# Stock Price Prediction with Sequential Models (PyTorch)

This notebook demonstrates **stock price prediction** using sequential neural networks — **LSTM** and **GRU** — implemented in PyTorch. 

It supports two data sources:

1. **Yahoo Finance via `yfinance`** (set `USE_YFINANCE=True` below).  
2. **A local CSV** (default; the synthetic file shipped with this notebook: `synthetic_stock_AAPL_like.csv`).

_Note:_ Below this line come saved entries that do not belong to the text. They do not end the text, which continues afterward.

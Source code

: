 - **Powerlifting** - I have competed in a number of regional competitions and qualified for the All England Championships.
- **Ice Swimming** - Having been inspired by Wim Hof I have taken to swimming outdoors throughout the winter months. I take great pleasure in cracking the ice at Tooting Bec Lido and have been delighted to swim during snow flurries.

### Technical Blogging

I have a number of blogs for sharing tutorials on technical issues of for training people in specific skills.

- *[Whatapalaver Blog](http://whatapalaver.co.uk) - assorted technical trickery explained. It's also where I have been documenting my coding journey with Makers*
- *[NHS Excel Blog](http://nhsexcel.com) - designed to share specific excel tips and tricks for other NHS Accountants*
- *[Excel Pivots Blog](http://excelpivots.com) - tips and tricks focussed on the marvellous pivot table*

> **Note:** If you're running offline or don't have `yfinance` installed, the notebook will automatically fall back to the included synthetic dataset.

We: 
- load OHLCV data;  
- prepare windowed sequences;  
- train **both** LSTM and GRU models;  
- evaluate with RMSE/MAE/MAPE;  
- plot predicted vs actual closes.




### References
- `yfinance` project page: https://pypi.org/project/yfinance/  
- A PyTorch LSTM stock prediction walkthrough (community resources exist across blogs & repos).  



In [None]:

# Imports
import os
from datetime import datetime
import numpy as np
import pandas as pd
import matplotlib.pyplot as plt
from matplotlib import rcParams
rcParams['figure.figsize'] = (12, 5)

import torch
import torch.nn as nn
from torch.utils.data import Dataset, DataLoader

# Try to import yfinance if available
try:
    import yfinance as yf
    HAS_YF = True
except Exception:
    HAS_YF = False

from sklearn.preprocessing import MinMaxScaler
from sklearn.metrics import mean_squared_error, mean_absolute_error

DEVICE = 'cuda' if torch.cuda.is_available() else 'cpu'
print('Using device:', DEVICE)


In [None]:

# Configuration
TICKER = 'AAPL'
START = '2015-01-01'
END = datetime.today().strftime('%Y-%m-%d')
USE_YFINANCE = False  # set True to fetch live data if online
LOCAL_CSV = 'synthetic_stock_AAPL_like.csv'  # default synthetic dataset shipped with this project
TARGET_COL = 'Close'
SEQ_LEN = 60
BATCH_SIZE = 64
EPOCHS = 20
LR = 1e-3
VAL_SPLIT = 0.1
TEST_SPLIT = 0.1
SEED = 42
np.random.seed(SEED)
torch.manual_seed(SEED)


In [None]:

# Data loading
if USE_YFINANCE and HAS_YF:
    print('Fetching data from Yahoo Finance for', TICKER)
    df = yf.download(tickers=TICKER, start=START, end=END)
    df = df.reset_index()
    df['Ticker'] = TICKER
    df.rename(columns={'Adj Close':'Adj Close'}, inplace=True)
else:
    print('Using local CSV:', LOCAL_CSV)
    df = pd.read_csv(LOCAL_CSV)
    df['Date'] = pd.to_datetime(df['Date'])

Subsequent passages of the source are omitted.